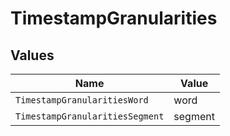 # TimestampGranularities


## Values

| Name                            | Value                           |
| ------------------------------- | ------------------------------- |
| `TimestampGranularitiesWord`    | word                            |
| `TimestampGranularitiesSegment` | segment                         |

_The task:_
Would you set down the entries exactly as given, minus their pictures?

_Solution to the exercise:_
 # TimestampGranularities


## Values

| Name                            | Value                           |
| ------------------------------- | ------------------------------- |
| `TimestampGranularitiesWord`    | word                            |
| `TimestampGranularitiesSegment` | segment                         |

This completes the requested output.